日本入国のための ’犬の検疫情報’ 〜トーマスくんの場合〜

最終更新日05年3月22日

 はじめに

 何らかの理由で海外生活をしていた方が、ペットと一緒に入国する場合や、海外から動物を輸入する場合、検疫という大きな関門を通らなくてはならないこと、ご存知の方も多いですよね。

検疫が必要な動物の種類、国による係留期間の違い、費用、などの様々な条件は、年々変更されているようですので、トーマスくんの例を、一つの体験談として、参考にしていただけたら幸いです。

 検疫係留期間中、シャンプーや、十分な運動などさせてもらえないという、悪いイメージがありましたが、それも、期間中、動物たちのお世話をする機関が民営化されたらしく、90年代半ばに大きく改善されたようです。

 それでは、トーマスが、アラブから日本へ来日した場合のことを例に、これから家族を輸送する方へ、参考になるように、輸送&検疫の時のことをご紹介したいと思います。 

 トーマスの来日は99年の末でした。04年末から施行の新法のもとでの扱いとは違う部分が多いです。チップの装着、予防接種後の期間など準備の仕方によっては、日本到着後、ほとんど係留なしで解放してもらえるようになるそうです。詳しくはこちら↓をご参照ください。
http://www.maff-aqs.go.jp/ryoko/newquarantine/newquarantine.htm 

なお、2005年6月6日までは、移行期間として、経過措置が設けられています。 新制度での輸入も選べます。詳しくはこちら↑

では、ご家族、ワンコも頑張って下さい!

 〜流れ〜(下線をクリックするとジャンプします)

航空会社で (別送か手荷物か、

獣医師のもとで(健康相談、予防接種、書類作成

ゲージのこと

検疫所に連絡(検疫予約、必要書類のこと、係留中の世話のこと

出発 (タグのこと、食事、トイレのこと 

入国、検疫所へ

検疫終了後


飛行機輸送にそなえて

航空会社で

貨物扱い=別送品か、手荷物扱いによって、手続きが変わります。いずれにしろ、帰国の日が決まったら、家族のチケットと同時に犬の輸送の予約をお忘れなく。
飛行機に乗せることのできる動物の数には制限がありますし、サイズが小さいなど、条件が揃えば、(ゲージに入れることが条件ですが)、機内持ち込み手荷物として、超過料金を払うことで、一緒に客室に乗れる場合もあるようです。 お使いの航空会社に問い合わせてみて下さい。
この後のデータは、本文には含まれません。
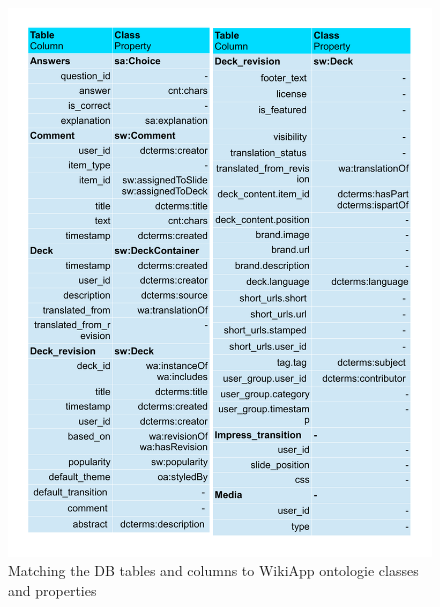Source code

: \begin{figure}[!b]
	\centering
		\includegraphics[width=\columnwidth]{images/mapping_pages1.pdf}
		\caption{Matching the DB tables and columns to WikiApp ontologie classes and properties}
	\label{fig:wa_matching_1}
\end{figure}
航空会社の対応も、年々変わっているようですので、知人が大丈夫だったと、たかをくくらず、まず問い合わせを!

・手荷物扱いにする場合、ご家族と一緒に飛行機に乗り、ご家族の手で、検疫所窓口まで運び、ご自身で検疫申し込みをすることが出来ます。 帰国時、お忙しいとは思いますが、できるだけこれをお勧めします。

別送にする場合 荷物として到着した動物を、検疫所まで運び、書類をそろえて検疫申し込み(ハンドリング)をする人手の確保が必要です。 航空会社で契約しているハンドリング会社があるはずですので、チケットオフィスで申し込むことを、どうぞお忘れなく。

 我が家は、現地出国前には、ホテル暮らし(犬はダメ)だったこと、小さな子どもがおり手がかかったこと、経由地で一休みして帰国したかったことなどがあり、別送にしました。 ハンドリングの依頼がぬけている事に、出発直前に気づき、大事にならずに済みました。
 ひどい例では、夕方に到着し、一般貨物と一緒に一晩放置され、翌朝、やっと検疫所まで届けられたなどどいうこともあるそうですので、気をつけて下さいね。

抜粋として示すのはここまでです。